Estimation, COSMIC and Other

Some thoughts after another pleasant conversation with Colin Hammond of ScopeMaster.

I had another very interesting and enjoyable chat yesterday, with Colin Hammond, the creator and purveyor of ScopeMaster. I recommend that you have a look at the site: it’s a very interesting and capable product. There’s even a very quick and dirty example of some of my Dungeon stories.

I’m recommending that you look at it. I’m not saying anyone should, or should not, try the product. I rather hope that some people in our community do try it.

I’ll talk below about what I’ve seen and try to give a sense of how and why it works, but first I want to sum up my position on estimation in general and ScopeMaster in particular.

Views as of 06/03/2022 0817 hours

Based on years of software development, including over two decades in the Agile style, I am confident that teams can readily do fairly decent size estimation of stories.

I’ve seen teams do estimation well, using estimated “ideal” time, story points, or simple story counts. These estimates tracked well with actual results. I say teams can do it because I’ve seen teams do it.

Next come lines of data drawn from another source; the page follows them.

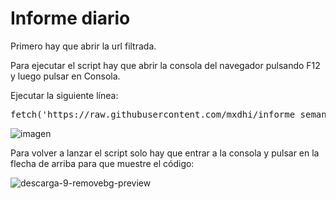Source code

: # Informe diario

Primero hay que abrir la url filtrada.

Para ejecutar el script hay que abrir la consola del navegador pulsando F12 y luego pulsar en Consola.

Ejecutar la siguiente línea:

<pre><samp>fetch('https://raw.githubusercontent.com/mxdhi/informe_semanal/main/script.js') .then(response => response.text()) .then(script => eval(script)) .catch(error => console.log(error));</pre></samp>

![imagen](https://user-images.githubusercontent.com/126177983/225010417-6607ffcb-9921-4c68-b2c3-4a00ff732e09.png)

Para volver a lanzar el script solo hay que entrar a la consola y pulsar en la flecha de arriba para que muestre el código:

![descarga-9-removebg-preview](https://user-images.githubusercontent.com/126177983/221960139-ab6eb77e-be56-4f27-86d6-8ec783ae8226.png)
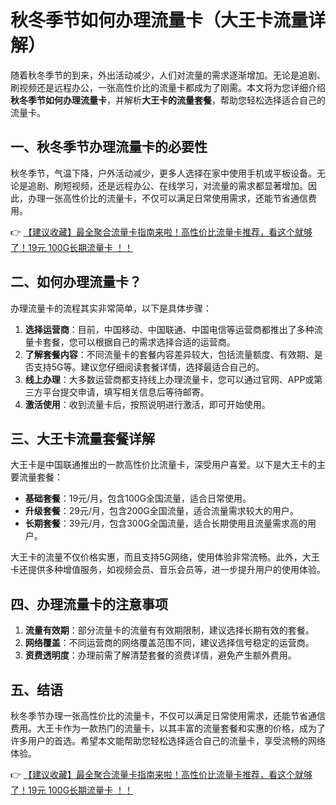 # 秋冬季节如何办理流量卡（大王卡流量详解）

随着秋冬季节的到来，外出活动减少，人们对流量的需求逐渐增加。无论是追剧、刷视频还是远程办公，一张高性价比的流量卡都成为了刚需。本文将为您详细介绍**秋冬季节如何办理流量卡**，并解析**大王卡的流量套餐**，帮助您轻松选择适合自己的流量卡。

## 一、秋冬季节办理流量卡的必要性

秋冬季节，气温下降，户外活动减少，更多人选择在家中使用手机或平板设备。无论是追剧、刷短视频，还是远程办公、在线学习，对流量的需求都显著增加。因此，办理一张高性价比的流量卡，不仅可以满足日常使用需求，还能节省通信费用。

👉 [【建议收藏】最全聚合流量卡指南来啦！高性价比流量卡推荐，看这个就够了！19元 100G长期流量卡 ！！](https://bit.ly/Liuliangka)

## 二、如何办理流量卡？

办理流量卡的流程其实非常简单，以下是具体步骤：

1. **选择运营商**：目前，中国移动、中国联通、中国电信等运营商都推出了多种流量卡套餐，您可以根据自己的需求选择合适的运营商。
2. **了解套餐内容**：不同流量卡的套餐内容差异较大，包括流量额度、有效期、是否支持5G等。建议您仔细阅读套餐详情，选择最适合自己的。
3. **线上办理**：大多数运营商都支持线上办理流量卡，您可以通过官网、APP或第三方平台提交申请，填写相关信息后等待邮寄。
4. **激活使用**：收到流量卡后，按照说明进行激活，即可开始使用。

## 三、大王卡流量套餐详解

大王卡是中国联通推出的一款高性价比流量卡，深受用户喜爱。以下是大王卡的主要流量套餐：

- **基础套餐**：19元/月，包含100G全国流量，适合日常使用。
- **升级套餐**：29元/月，包含200G全国流量，适合流量需求较大的用户。
- **长期套餐**：39元/月，包含300G全国流量，适合长期使用且流量需求高的用户。

大王卡的流量不仅价格实惠，而且支持5G网络，使用体验非常流畅。此外，大王卡还提供多种增值服务，如视频会员、音乐会员等，进一步提升用户的使用体验。

## 四、办理流量卡的注意事项

1. **流量有效期**：部分流量卡的流量有有效期限制，建议选择长期有效的套餐。
2. **网络覆盖**：不同运营商的网络覆盖范围不同，建议选择信号稳定的运营商。
3. **资费透明度**：办理前需了解清楚套餐的资费详情，避免产生额外费用。

## 五、结语

秋冬季节办理一张高性价比的流量卡，不仅可以满足日常使用需求，还能节省通信费用。大王卡作为一款热门的流量卡，以其丰富的流量套餐和实惠的价格，成为了许多用户的首选。希望本文能帮助您轻松选择适合自己的流量卡，享受流畅的网络体验。

👉 [【建议收藏】最全聚合流量卡指南来啦！高性价比流量卡推荐，看这个就够了！19元 100G长期流量卡 ！！](https://bit.ly/Liuliangka)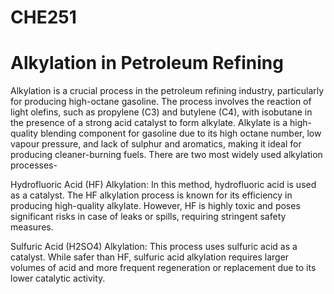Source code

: # CHE251

# Alkylation in Petroleum Refining

Alkylation is a crucial process in the petroleum refining industry, particularly for producing high-octane gasoline. The process involves the reaction of light olefins, such as propylene (C3) and butylene (C4), with isobutane in the presence of a strong acid catalyst to form alkylate. Alkylate is a high-quality blending component for gasoline due to its high octane number, low vapour pressure, and lack of sulphur and aromatics, making it ideal for producing cleaner-burning fuels. There are two most widely used alkylation processes-

Hydrofluoric Acid (HF) Alkylation:  In this method, hydrofluoric acid is used as a catalyst. The HF alkylation process is known for its efficiency in producing high-quality alkylate. However, HF is highly toxic and poses significant risks in case of leaks or spills, requiring stringent safety measures.

Sulfuric Acid (H2SO4) Alkylation: This process uses sulfuric acid as a catalyst. While safer than HF, sulfuric acid alkylation requires larger volumes of acid and more frequent regeneration or replacement due to its lower catalytic activity.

I do not recommend story-level estimation of any kind, nor do I plan to change that view in the future. That being said, if you have to estimate, it is possible to do it well.

I am also not recommending against story-level estimation, at least not very strongly. I think that story estimation is easy to use in a harmful fashion, and as such, I lean away from it. I understand and somewhat support the “No Estimates” ideas, and I understand and somewhat support those who say that estimates are often valuable. My personal inclination is not to do them.

Based on brief views of the product, I believe that ScopeMaster does very interesting and potentially valuable analysis of, and reporting on, specifications written in plain English.

I have seen the product used in real time, seen the output that it produces, and seen it change its output dynamically based on changes to the free-form text input one provides. I think that it does what it says on the box. I would love to see what happened if it were used on some real Agile projects, ideally with some real Agile experts involved with the teams.

Why Estimation [Kind of] Works

As someone who started writing software over six decades ago and who wrote some yesterday, I would say that to a surprising degree, a lot of software, if not all software, is pretty much the same. A given software module has some Gozintas and Gozoutas, it accesses some data, it updates some data, and in a lot of software, that’s the end of it.

(You can think of exceptions. So can I. And yet, even inside those exceptions, objects and functions have Gozintas and Gozoutas, they access information and update it …)

When we write specifications for a software feature, we might start with a simple Connextra (ptui!) style story:

As a payroll administrator, I want to access an employee’s record, so that I can update their information.

Now if we have a conversation about that story we’ll ask questions, and take notes, and maybe even write a better story:

As a payroll administrator, I want to access an employee’s record using their employee number, so that I can update their pay rate, shift number, experience status, and/or hours worked.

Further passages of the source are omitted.